# New to smoking...need advise



## kcsandip (Jan 3, 2016)

So we got a new MES for Christmas...preseasoned it last night.  I bought a 7 lb, slightly trimmed brisket for today.  I put my rub on it last night, and soaked some wood early this am.  Plugged in the smoker, got it to temp..225...then put in the meat, chips and water.  Darn temp dropped to 100.  So is it really necc to preheat the smoker?

Also...Is it really 1.5 hrs per lb?  I had not planned on dinner at 8 pm!!!   Help


----------



## lamar (Jan 3, 2016)

You applied a 7 lb mass of cold meat in the smoker.   If your water was not heated,  there is another mass of cold.   Add that to the door being opened for a bit....you bet the smoker temp dropped and will take a while to recover.  

An hour and a  half is not what you go by....that's only to give a rough estimation.  Lots of people use 2 hours as an estimation and that usually gives some time to give the meat a good rest.   Every piece of meat cooks different and takes different times to reach the correct IT.   There is no way to determine how long a piece of meat will remain in the dreaded stall.  It  takes patience.   Your brisket should reach around 205f before it is done.

Good luck

Lamar


----------



## mike5051 (Jan 3, 2016)

Welcome to the group!  Everything Lamar says is true.  At 225 your looking at a long smoke.  You can bump up the MES temp, you can smoke till it hits the stall (about 165 ) and finish it in the oven.  No shame in that and it will be a tasty brisket. Like Lamar stated, 205 for that IT for a tender brisket.  Good luck,

Mike


----------



## crankybuzzard (Jan 3, 2016)

:welcome1:

All of the above is great info!

I'll also add this, you need to check your temp probes on the MES.  They have a tendency to be off quite a bit sometimes.  A boiling water test is best. 

Also, no need to soak your chips. Wet chips like to emit a bad smoke at times.  

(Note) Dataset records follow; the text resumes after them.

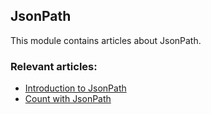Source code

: ## JsonPath

This module contains articles about JsonPath.

### Relevant articles:

- [Introduction to JsonPath](https://www.baeldung.com/guide-to-jayway-jsonpath)
- [Count with JsonPath](https://www.baeldung.com/jsonpath-count)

When making BBQ, the only thing you need with numbers on it is a thermometer, you can't cook to time.  Even 3-2-1 ribs aren't always 6 hours.


----------



## mike5051 (Jan 7, 2016)

KCsandip said:


> So we got a new MES for Christmas...preseasoned it last night. I bought a 7 lb, slightly trimmed brisket for today. I put my rub on it last night, and soaked some wood early this am. Plugged in the smoker, got it to temp..225...then put in the meat, chips and water. Darn temp dropped to 100. So is it really necc to preheat the smoker?
> 
> Also...Is it really 1.5 hrs per lb? I had not planned on dinner at 8 pm!!! Help


So....How did go?


----------



## kcsandip (Jan 9, 2016)

Edible.  Think i may have taken it out to soon.   Foil wrapped it for 1.5 hrs, in a cooler with towels. Seemed a bit tough, a lil dry.   I kept have for leftovers,  reheated that with some beef broth slowly, it was better.  So ???   At least it was edible. .lol


----------



## mike5051 (Jan 9, 2016)

Glad it was edible!  Tough and dry would indicate not smoking it long enough.  The connective tissue in the brisket breaks down and makes the brisket tender and juicy.  I think this happens between 195 and 205 IT, but use a probe test to determine when its done.  It will slide in with no resistance, like warm butter.  This does take some time though.  Happy smoking.

Mike


----------



## lamar (Jan 9, 2016)

What was the IT when you pulled it?


----------



## kcsandip (Jan 9, 2016)

About 210...toothpick seemed to go in easily,  but maybe not easy enough?


----------



## lamar (Jan 9, 2016)

Sounds good on paper.  It's really hard to tell.   Sometimes we just get a bad cut of meat.   Thing to do is give it another go and get better with experience.  Don't give up on only one try.

Lamar


----------



## crankybuzzard (Jan 9, 2016)

Just a thought, but did you slice it across the grain?  Even a nice and tender brisket is a bit tough if sliced with the grain.


----------



## kcsandip (Jan 9, 2016)

Sliced across...but thanks ;)


----------



## crankybuzzard (Jan 9, 2016)

KCsandip said:


> Sliced across...but thanks ;)



Bummer, I was hoping for an easy fix. :biggrin:


----------



## lamar (Jan 9, 2016)

You pulled it at about  210.   What did you measure the temp with?  Everything looks to me like not cooked enough.  Also,  how long was the cook?

Lamar


----------



## kcsandip (Jan 10, 2016)

With an internal digital thermometer.  I'm thinking I pulled it off to soon as well....


----------